Understanding graph automorphism as opposed to isomorphism. Consider the simple path graph, $P$ over vertices labeled from $1$ to $n$. If all path graphs over $n$ vertices are isomorphic to $P$ (I can relabel the vertices in $n!$ ways and still have the same graph.), then why does $P$ have only 2 automorphisms?
Edit: Is the explanation related the fact that there is only one vertex set to map vertices from?
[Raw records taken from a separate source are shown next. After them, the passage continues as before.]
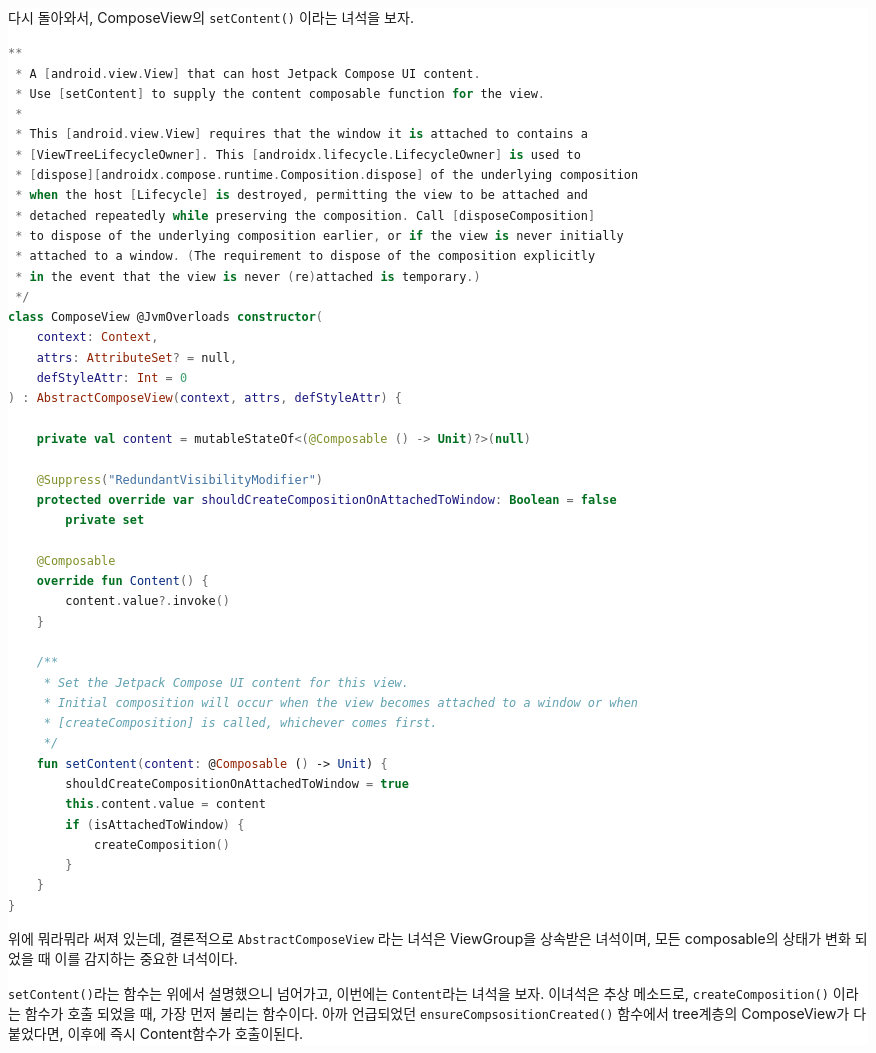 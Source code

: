 다시 돌아와서, ComposeView의 `setContent()` 이라는 녀석을 보자.

```kotlin
**
 * A [android.view.View] that can host Jetpack Compose UI content.
 * Use [setContent] to supply the content composable function for the view.
 *
 * This [android.view.View] requires that the window it is attached to contains a
 * [ViewTreeLifecycleOwner]. This [androidx.lifecycle.LifecycleOwner] is used to
 * [dispose][androidx.compose.runtime.Composition.dispose] of the underlying composition
 * when the host [Lifecycle] is destroyed, permitting the view to be attached and
 * detached repeatedly while preserving the composition. Call [disposeComposition]
 * to dispose of the underlying composition earlier, or if the view is never initially
 * attached to a window. (The requirement to dispose of the composition explicitly
 * in the event that the view is never (re)attached is temporary.)
 */
class ComposeView @JvmOverloads constructor(
    context: Context,
    attrs: AttributeSet? = null,
    defStyleAttr: Int = 0
) : AbstractComposeView(context, attrs, defStyleAttr) {

    private val content = mutableStateOf<(@Composable () -> Unit)?>(null)

    @Suppress("RedundantVisibilityModifier")
    protected override var shouldCreateCompositionOnAttachedToWindow: Boolean = false
        private set

    @Composable
    override fun Content() {
        content.value?.invoke()
    }

    /**
     * Set the Jetpack Compose UI content for this view.
     * Initial composition will occur when the view becomes attached to a window or when
     * [createComposition] is called, whichever comes first.
     */
    fun setContent(content: @Composable () -> Unit) {
        shouldCreateCompositionOnAttachedToWindow = true
        this.content.value = content
        if (isAttachedToWindow) {
            createComposition()
        }
    }
}
```

위에 뭐라뭐라 써져 있는데, 결론적으로 `AbstractComposeView` 라는 녀석은 ViewGroup을 상속받은 녀석이며, 모든 composable의 상태가 변화 되었을 때 이를 감지하는 중요한 녀석이다.

`setContent()`라는 함수는 위에서 설명했으니 넘어가고, 이번에는 `Content`라는 녀석을 보자. 이녀석은 추상 메소드로, `createComposition()` 이라는 함수가 호출 되었을 때, 가장 먼저 불리는 함수이다. 아까 언급되었던 `ensureCompsositionCreated()` 함수에서 tree계층의 ComposeView가 다 붙었다면, 이후에 즉시 Content함수가 호출이된다.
 A: While you can label the vertices of a path graph in $n!$ different ways, most of of these labelings do not correspond to isomorphisms between the graphs.  For example, if the vertex labelled by $1$ in the first graph were one an end of the path but was not on the end in the second graph, any map that sent vertex $1$ in the first graph to vertex $1$ in the second graph would not be an isomorphism since isomorphisms cannot map a vertex in the first graph to a vertex in the second graph that has a different degree.  So from your $n!$ ways of labeling the graphs, you obtain $n!$ graphs which are all isomorphic, but there are just two isomorphisms between any given pair of these graphs.
In fact, the number of isomorphisms between two isomorphic graphs is always equal to the number of automorphisms of one of the graphs.  This is because if $X$ and $Y$ are graphs, $\mathrm{Aut}(X)$ is the automorphism group of $X$ and $\phi : X \rightarrow Y$ is an isomorphism, then the coset of all isomorphisms from $X$ to $Y$ is $\phi \circ \mathrm{Aut}(X) = \{\phi \circ \sigma \vert \sigma \in \mathrm{Aut}(X)\}$.  Clearly, this set has the same cardinality as $\mathrm{Aut}(X)$.  (Actually, this last paragraph holds not just for graphs but for just about any mathematical object you can imagine.)
To answer the question in your edit, this does not depend on whether the two graphs have the same vertex set.